One of the things that’s easiest to appreciate about a cycling habit is that it can get you out into the world. Most of the time that means biking the roads and trails in close proximity to your home, but avid cyclists sometimes take it several steps further, and ultimately use the hobby to see some of the most beautiful and adventurous places on Earth. There aren’t very many places you can’t see without cycling. But from the winding roads of Britain’s Cotswolds region, to the coast of Zanzibar, to the China-Pakistan Karakoram Highway, there are places all over the world that are best seen on the back of a bike. That sort of thinking can get you daydreaming quite quickly, even if you don’t habitually ride a bike. Indeed, it’s a nice thought, to pedal along beautiful roads in far-flung places without a care in the world. Realistically though, is this something you’re likely to do in the near future if you’re not already in the habit? Is the Karakoram Highway, for example. really accessible to you? 

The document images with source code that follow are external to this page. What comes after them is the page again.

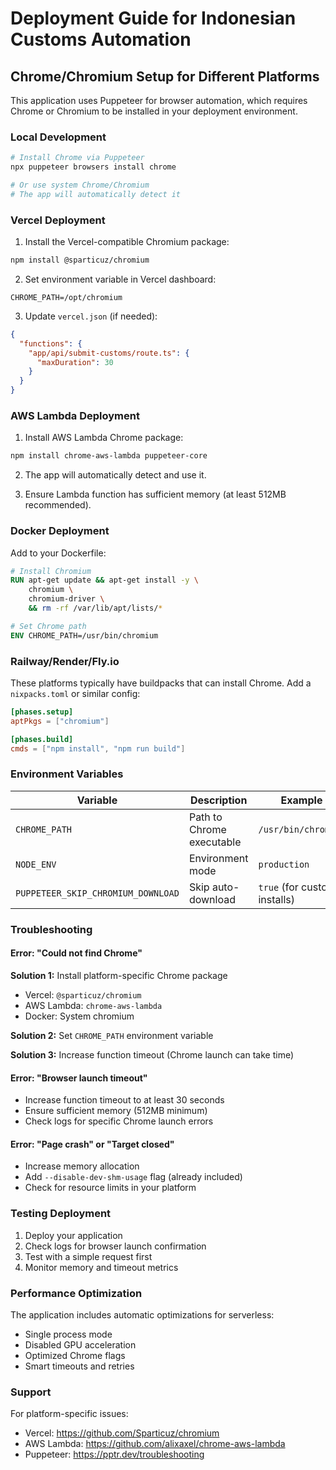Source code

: # Deployment Guide for Indonesian Customs Automation

## Chrome/Chromium Setup for Different Platforms

This application uses Puppeteer for browser automation, which requires Chrome or Chromium to be installed in your deployment environment.

### Local Development

```bash
# Install Chrome via Puppeteer
npx puppeteer browsers install chrome

# Or use system Chrome/Chromium
# The app will automatically detect it
```

### Vercel Deployment

1. Install the Vercel-compatible Chromium package:
```bash
npm install @sparticuz/chromium
```

2. Set environment variable in Vercel dashboard:
```
CHROME_PATH=/opt/chromium
```

3. Update `vercel.json` (if needed):
```json
{
  "functions": {
    "app/api/submit-customs/route.ts": {
      "maxDuration": 30
    }
  }
}
```

### AWS Lambda Deployment

1. Install AWS Lambda Chrome package:
```bash
npm install chrome-aws-lambda puppeteer-core
```

2. The app will automatically detect and use it.

3. Ensure Lambda function has sufficient memory (at least 512MB recommended).

### Docker Deployment

Add to your Dockerfile:
```dockerfile
# Install Chromium
RUN apt-get update && apt-get install -y \
    chromium \
    chromium-driver \
    && rm -rf /var/lib/apt/lists/*

# Set Chrome path
ENV CHROME_PATH=/usr/bin/chromium
```

### Railway/Render/Fly.io

These platforms typically have buildpacks that can install Chrome. Add a `nixpacks.toml` or similar config:

```toml
[phases.setup]
aptPkgs = ["chromium"]

[phases.build]
cmds = ["npm install", "npm run build"]
```

### Environment Variables

| Variable | Description | Example |
|----------|-------------|---------|
| `CHROME_PATH` | Path to Chrome executable | `/usr/bin/chromium` |
| `NODE_ENV` | Environment mode | `production` |
| `PUPPETEER_SKIP_CHROMIUM_DOWNLOAD` | Skip auto-download | `true` (for custom installs) |

### Troubleshooting

#### Error: "Could not find Chrome"

**Solution 1:** Install platform-specific Chrome package
- Vercel: `@sparticuz/chromium`
- AWS Lambda: `chrome-aws-lambda`
- Docker: System chromium

**Solution 2:** Set `CHROME_PATH` environment variable

**Solution 3:** Increase function timeout (Chrome launch can take time)

#### Error: "Browser launch timeout"

- Increase function timeout to at least 30 seconds
- Ensure sufficient memory (512MB minimum)
- Check logs for specific Chrome launch errors

#### Error: "Page crash" or "Target closed"

- Increase memory allocation
- Add `--disable-dev-shm-usage` flag (already included)
- Check for resource limits in your platform

### Testing Deployment

1. Deploy your application
2. Check logs for browser launch confirmation
3. Test with a simple request first
4. Monitor memory and timeout metrics

### Performance Optimization

The application includes automatic optimizations for serverless:
- Single process mode
- Disabled GPU acceleration
- Optimized Chrome flags
- Smart timeouts and retries

### Support

For platform-specific issues:
- Vercel: https://github.com/Sparticuz/chromium
- AWS Lambda: https://github.com/alixaxel/chrome-aws-lambda
- Puppeteer: https://pptr.dev/troubleshooting
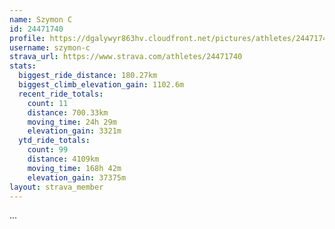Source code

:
 ```yaml
---
name: Szymon C
id: 24471740
profile: https://dgalywyr863hv.cloudfront.net/pictures/athletes/24471740/7213253/3/large.jpg
username: szymon-c
strava_url: https://www.strava.com/athletes/24471740
stats:
  biggest_ride_distance: 180.27km
  biggest_climb_elevation_gain: 1102.6m
  recent_ride_totals:
    count: 11
    distance: 700.33km
    moving_time: 24h 29m
    elevation_gain: 3321m
  ytd_ride_totals:
    count: 99
    distance: 4109km
    moving_time: 168h 42m
    elevation_gain: 37375m
layout: strava_member
--- 
```

...
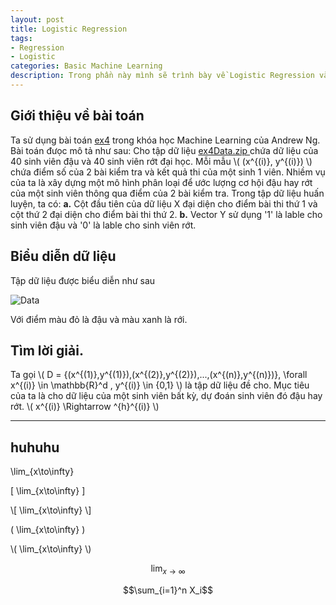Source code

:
 ```yaml
---
layout: post
title: Logistic Regression
tags:
- Regression
- Logistic
categories: Basic Machine Learning
description: Trong phần này mình sẽ trình bày về Logistic Regression và giải vài bài toán phân loại cơ bản.
---
```

## Giới thiệu về bài toán
Ta sử dụng bài toán [ex4](http://openclassroom.stanford.edu/MainFolder/DocumentPage.php?course=MachineLearning&doc=exercises/ex4/ex4.html) trong khóa học Machine Learning của Andrew Ng. 
Bài toán đưọc mô tả như sau:
Cho tập dữ liệu [ ex4Data.zip ](http://openclassroom.stanford.edu/MainFolder/courses/MachineLearning/exercises/ex4materials/ex4Data.zip) 
chứa dữ liệu của 40 sinh viên đậu và 40 sinh viên rớt đại học. Mỗi mẫu \\( (x^{(i)}, y^{(i)}) \\)  chứa điểm số của 2 bài kiểm tra và kết quả thi của một sinh 1 viên.
Nhiềm vụ của ta là xây dựng một mô hình phân loại để ước lượng cơ hội đậu hay rớt của một sinh viên thông qua điểm của 2 bài kiểm tra.
Trong tập dữ liệu huấn luyện, ta có:
**a.** Cột đầu tiên của dữ liệu X đại diện cho điểm bài thi thứ 1 và cột thứ 2 đại diện cho điểm bài thi thứ 2.
**b.** Vector Y sử dụng '1' là lable cho sinh viên đậu và '0' là lable cho sinh viên rớt.
## Biểu diễn dữ liệu

Tập dữ liệu được biểu diễn như sau

![Data](/MLDL/assets/img/LRData.png)

Với điểm màu đỏ là đậu và màu xanh là rới.

## Tìm lời giải.

Ta gọi \\( D = {(x^{(1)},y^{(1)}),(x^{(2)},y^{(2)}),...,(x^{(n)},y^{(n)})}, \forall x^{(i)} \in \mathbb{R}^d , y^{(i)} \in \{0,1\} \\) là tập dữ liệu đề cho.
Mục tiêu của ta là cho dữ liệu của một sinh viên bất kỳ, dự đoán sinh viên đó đậu hay rớt.
\\(  x^{(i)} \Rightarrow  \^{h}^{(i)} \\)

-------------------------
huhuhu
-------------------------

\lim_{x\to\infty}

\[ \lim_{x\to\infty} \]

\\[ \lim_{x\to\infty} \\]

\( \lim_{x\to\infty} \)

\\( \lim_{x\to\infty} \\)

$$\lim_{x\to\infty}$$

$$\sum_{i=1}^n X_i$$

Those questions aren’t meant to dissuade you from planning trips like these. If you’re interested and have the ability to do it, even one cycling excursion like these can be almost life-changing in how thoroughly it awes you. The idea I’m getting at here though is whether or not you get the chance to actually take adventurous cycling trips in the future, you might just appreciate a more convenient way of making it happen, or at least of simulating the experience. Virtual reality is beginning to turn this exact idea into a reality.

It’s not an application that’s particularly visible in the VR market just yet, but we can take a hint, so to speak, from VR’s growing capacity to step aside from fantasy and instead help us to visualise real places and situations. In a gaming-adjacent capacity, it’s helping to do this in casino entertainment, where it’s been written fairly recently that VR is adding a new dimension to the whole concept. In part this is through virtual reality bringing artificial gaming environments, such as digital slot animations, to life, which is more in the fantasy vein. However, VR is also showing the potential to put online casino players in ‘real’ casinos via simulated reality. 

Where would you go?

Moving even further from gaming, the travel industry is also beginning to combine VR with real places, to rather amazing (yet honestly quite simple) effect. Purposes for this application vary greatly, from pure interest and education to travel booking, but the idea is for participating users to transport themselves to places all around the globe without ever leaving home.  You could tour the Louvre if you’ve always wanted to go, or you could explore the streets around a hotel in Sydney you’re considering staying at. In theory, the sky’s the limit! 

The potential at hand is for cycling to more or less combine these concepts, linking a game-like application (in this case, cycling at home with a virtual component) to the travel concept; pedalling along on your own bike at home, you can get the sensation of moving along some of the famous routes and roads referred to above. Early drafts, of this kind of application have already been made using Google StreetView, but it’s clear that it won’t be long before a more sophisticated take on the idea takes root. 

None of this is meant to provide a reason not to travel and see the world’s best cycling routes. The real world, for me, will always beat the virtual one. If you had the chance to see the world on your bike without leaving your house though, wouldn’t you enjoy it?